··· Supplied information ···

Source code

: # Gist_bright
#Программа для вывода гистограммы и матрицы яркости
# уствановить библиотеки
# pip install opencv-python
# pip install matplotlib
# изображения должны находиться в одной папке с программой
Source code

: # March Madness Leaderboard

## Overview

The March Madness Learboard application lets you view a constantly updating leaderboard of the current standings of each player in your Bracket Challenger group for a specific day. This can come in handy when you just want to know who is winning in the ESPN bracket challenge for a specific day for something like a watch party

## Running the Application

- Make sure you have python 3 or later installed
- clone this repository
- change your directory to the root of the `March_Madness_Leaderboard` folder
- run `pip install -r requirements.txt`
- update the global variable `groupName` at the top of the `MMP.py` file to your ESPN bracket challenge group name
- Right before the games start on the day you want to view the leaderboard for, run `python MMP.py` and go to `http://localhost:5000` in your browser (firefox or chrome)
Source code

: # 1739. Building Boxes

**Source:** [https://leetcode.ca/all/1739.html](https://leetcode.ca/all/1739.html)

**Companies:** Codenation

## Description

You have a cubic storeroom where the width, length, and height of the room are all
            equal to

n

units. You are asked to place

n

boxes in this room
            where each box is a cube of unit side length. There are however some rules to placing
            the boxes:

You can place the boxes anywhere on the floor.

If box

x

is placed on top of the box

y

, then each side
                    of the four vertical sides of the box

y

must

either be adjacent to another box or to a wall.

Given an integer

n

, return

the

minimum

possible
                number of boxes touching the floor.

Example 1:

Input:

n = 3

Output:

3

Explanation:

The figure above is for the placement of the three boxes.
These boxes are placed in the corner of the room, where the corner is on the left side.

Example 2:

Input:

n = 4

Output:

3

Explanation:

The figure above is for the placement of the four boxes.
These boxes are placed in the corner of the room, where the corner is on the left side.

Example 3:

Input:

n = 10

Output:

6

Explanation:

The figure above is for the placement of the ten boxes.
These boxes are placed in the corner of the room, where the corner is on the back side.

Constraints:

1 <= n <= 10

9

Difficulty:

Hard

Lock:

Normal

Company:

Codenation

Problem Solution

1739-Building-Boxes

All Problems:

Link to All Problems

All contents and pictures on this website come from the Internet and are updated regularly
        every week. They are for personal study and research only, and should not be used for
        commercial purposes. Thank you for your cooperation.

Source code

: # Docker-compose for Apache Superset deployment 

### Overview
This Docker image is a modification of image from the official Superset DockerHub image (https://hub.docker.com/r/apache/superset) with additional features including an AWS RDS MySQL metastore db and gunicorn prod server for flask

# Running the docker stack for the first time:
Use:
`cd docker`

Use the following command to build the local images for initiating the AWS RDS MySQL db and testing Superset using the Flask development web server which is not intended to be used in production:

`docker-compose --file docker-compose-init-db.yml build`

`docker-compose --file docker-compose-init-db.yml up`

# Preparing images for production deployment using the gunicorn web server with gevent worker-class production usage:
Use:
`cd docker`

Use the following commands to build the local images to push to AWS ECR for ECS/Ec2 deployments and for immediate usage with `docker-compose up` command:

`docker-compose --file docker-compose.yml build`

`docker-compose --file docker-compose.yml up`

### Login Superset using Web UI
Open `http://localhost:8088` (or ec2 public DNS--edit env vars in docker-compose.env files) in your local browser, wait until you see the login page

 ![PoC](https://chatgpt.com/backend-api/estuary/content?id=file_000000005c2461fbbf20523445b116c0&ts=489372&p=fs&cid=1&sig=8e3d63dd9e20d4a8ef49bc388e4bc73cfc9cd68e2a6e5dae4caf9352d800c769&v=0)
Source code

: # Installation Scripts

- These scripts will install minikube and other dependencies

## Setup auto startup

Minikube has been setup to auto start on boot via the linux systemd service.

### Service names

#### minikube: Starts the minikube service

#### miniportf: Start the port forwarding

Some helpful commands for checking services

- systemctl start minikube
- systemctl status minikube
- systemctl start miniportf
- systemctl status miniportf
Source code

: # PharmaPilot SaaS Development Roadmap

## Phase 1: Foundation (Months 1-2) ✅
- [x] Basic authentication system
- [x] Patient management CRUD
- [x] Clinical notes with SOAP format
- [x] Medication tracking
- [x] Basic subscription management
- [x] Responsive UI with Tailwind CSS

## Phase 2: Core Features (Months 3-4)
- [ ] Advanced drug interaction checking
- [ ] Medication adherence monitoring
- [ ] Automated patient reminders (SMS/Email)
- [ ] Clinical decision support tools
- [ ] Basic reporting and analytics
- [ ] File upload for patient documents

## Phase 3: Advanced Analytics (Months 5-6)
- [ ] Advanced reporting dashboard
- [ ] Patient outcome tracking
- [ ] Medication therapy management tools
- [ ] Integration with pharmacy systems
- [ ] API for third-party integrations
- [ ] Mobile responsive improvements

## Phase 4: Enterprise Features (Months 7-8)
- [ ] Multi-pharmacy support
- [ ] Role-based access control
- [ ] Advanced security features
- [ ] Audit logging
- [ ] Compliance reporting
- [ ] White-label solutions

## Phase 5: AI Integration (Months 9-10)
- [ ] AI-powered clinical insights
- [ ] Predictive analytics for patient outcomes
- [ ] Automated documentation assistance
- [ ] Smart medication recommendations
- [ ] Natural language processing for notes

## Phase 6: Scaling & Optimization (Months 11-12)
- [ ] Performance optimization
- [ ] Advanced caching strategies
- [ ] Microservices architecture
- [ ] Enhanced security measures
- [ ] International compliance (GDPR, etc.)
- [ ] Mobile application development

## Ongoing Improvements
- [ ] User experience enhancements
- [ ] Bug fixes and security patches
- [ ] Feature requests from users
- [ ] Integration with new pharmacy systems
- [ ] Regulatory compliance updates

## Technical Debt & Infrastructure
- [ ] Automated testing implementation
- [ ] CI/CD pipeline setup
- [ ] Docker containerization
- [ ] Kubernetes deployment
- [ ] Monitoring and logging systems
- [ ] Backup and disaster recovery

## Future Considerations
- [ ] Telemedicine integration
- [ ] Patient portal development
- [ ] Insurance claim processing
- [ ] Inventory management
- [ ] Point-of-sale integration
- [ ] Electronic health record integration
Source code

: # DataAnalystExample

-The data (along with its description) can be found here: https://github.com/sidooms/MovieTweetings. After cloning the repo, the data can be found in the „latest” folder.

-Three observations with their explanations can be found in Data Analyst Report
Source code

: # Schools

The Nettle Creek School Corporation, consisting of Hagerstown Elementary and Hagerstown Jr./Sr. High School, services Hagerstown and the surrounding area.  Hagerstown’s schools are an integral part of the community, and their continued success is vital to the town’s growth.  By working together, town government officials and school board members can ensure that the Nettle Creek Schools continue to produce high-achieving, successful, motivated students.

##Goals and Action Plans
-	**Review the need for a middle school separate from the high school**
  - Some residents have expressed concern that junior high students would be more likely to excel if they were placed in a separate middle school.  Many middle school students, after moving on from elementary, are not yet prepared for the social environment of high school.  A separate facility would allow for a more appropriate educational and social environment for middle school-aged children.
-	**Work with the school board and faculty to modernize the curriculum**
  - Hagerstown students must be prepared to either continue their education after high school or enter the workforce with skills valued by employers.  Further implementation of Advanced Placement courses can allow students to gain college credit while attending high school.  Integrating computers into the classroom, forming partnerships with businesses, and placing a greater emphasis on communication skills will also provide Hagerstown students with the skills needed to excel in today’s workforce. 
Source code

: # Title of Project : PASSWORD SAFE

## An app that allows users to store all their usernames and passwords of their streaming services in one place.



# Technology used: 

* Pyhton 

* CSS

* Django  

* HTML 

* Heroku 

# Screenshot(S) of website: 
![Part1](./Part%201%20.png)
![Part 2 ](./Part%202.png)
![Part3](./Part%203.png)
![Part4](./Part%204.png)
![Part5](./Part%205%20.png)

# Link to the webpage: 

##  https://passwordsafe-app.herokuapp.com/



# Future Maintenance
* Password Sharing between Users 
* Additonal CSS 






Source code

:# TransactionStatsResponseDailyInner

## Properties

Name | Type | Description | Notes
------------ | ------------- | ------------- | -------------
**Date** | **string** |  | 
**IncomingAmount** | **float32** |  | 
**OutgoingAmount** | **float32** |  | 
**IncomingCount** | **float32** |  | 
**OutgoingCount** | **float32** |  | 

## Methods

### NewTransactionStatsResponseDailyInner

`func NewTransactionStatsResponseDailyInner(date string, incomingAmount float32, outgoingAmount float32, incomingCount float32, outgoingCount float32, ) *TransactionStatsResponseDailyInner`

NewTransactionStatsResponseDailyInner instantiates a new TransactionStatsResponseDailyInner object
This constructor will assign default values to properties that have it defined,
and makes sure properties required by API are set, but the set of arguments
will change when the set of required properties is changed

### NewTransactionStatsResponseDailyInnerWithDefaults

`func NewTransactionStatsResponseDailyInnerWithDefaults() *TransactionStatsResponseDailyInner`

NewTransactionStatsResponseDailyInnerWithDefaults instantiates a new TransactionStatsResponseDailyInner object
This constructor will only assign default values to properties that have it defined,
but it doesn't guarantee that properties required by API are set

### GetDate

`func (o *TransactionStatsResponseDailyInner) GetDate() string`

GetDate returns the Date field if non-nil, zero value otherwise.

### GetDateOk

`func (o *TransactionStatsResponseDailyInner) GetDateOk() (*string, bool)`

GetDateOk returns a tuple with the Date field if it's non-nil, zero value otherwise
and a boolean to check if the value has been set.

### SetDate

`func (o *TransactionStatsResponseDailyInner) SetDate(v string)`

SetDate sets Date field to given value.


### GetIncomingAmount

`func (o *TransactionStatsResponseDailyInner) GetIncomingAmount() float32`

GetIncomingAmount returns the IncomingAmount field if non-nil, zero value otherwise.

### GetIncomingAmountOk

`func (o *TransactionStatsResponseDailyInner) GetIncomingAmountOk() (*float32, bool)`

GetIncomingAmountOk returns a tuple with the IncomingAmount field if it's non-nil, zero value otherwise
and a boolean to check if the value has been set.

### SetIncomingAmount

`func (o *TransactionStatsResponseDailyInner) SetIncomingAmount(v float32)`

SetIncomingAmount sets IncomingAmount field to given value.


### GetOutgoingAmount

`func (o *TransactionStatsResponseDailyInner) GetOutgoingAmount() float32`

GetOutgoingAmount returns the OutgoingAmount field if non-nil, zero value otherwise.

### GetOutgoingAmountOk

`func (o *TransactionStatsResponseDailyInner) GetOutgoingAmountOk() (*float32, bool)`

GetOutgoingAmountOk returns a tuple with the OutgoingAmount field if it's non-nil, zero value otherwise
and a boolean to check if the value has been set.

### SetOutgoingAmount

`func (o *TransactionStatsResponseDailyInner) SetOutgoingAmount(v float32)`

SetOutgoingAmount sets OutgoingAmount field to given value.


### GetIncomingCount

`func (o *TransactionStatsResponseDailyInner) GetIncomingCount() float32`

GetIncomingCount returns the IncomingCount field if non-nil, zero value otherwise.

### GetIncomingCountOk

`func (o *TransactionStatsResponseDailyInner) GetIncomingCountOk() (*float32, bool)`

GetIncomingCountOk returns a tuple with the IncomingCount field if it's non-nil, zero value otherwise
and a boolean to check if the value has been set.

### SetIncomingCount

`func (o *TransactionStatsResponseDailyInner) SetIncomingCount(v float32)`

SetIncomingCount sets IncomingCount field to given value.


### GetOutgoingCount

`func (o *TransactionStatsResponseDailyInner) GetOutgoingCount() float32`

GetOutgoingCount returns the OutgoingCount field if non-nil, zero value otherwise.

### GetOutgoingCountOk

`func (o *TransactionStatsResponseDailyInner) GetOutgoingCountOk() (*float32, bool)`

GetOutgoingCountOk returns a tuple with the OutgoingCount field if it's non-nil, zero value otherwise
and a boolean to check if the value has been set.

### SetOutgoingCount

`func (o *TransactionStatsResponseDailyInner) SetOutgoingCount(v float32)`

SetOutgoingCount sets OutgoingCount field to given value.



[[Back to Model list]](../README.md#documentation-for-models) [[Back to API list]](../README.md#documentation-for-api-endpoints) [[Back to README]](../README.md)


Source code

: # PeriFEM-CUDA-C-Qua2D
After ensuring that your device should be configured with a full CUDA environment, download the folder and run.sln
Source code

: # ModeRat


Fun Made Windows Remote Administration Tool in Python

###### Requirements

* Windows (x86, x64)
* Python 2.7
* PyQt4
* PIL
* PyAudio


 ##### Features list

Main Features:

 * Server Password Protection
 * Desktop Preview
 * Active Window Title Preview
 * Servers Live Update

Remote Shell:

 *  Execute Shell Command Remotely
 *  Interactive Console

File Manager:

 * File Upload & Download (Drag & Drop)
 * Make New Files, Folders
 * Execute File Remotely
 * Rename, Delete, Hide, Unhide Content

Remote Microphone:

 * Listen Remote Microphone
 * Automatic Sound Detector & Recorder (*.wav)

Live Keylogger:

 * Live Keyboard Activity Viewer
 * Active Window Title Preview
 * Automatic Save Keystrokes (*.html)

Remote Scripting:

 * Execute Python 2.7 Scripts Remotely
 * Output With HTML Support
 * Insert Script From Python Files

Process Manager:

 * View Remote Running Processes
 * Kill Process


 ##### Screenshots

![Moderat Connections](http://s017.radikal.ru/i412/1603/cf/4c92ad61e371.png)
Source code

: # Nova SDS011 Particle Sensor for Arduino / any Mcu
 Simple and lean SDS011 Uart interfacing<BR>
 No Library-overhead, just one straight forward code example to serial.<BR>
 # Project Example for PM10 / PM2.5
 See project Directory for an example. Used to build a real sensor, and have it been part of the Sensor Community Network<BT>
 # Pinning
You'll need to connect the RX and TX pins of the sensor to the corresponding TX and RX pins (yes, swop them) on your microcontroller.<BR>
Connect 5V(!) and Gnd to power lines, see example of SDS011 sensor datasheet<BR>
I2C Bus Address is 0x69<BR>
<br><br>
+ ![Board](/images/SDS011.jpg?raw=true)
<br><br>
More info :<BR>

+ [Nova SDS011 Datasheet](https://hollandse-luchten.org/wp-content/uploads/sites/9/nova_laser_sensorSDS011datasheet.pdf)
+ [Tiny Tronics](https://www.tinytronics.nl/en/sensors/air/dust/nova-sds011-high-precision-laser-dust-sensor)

···

- Exercise directions
Among the records above, find each line holding "Shell" and list it.

- Answer section
Remote Shell:
 *  Execute Shell Command Remotely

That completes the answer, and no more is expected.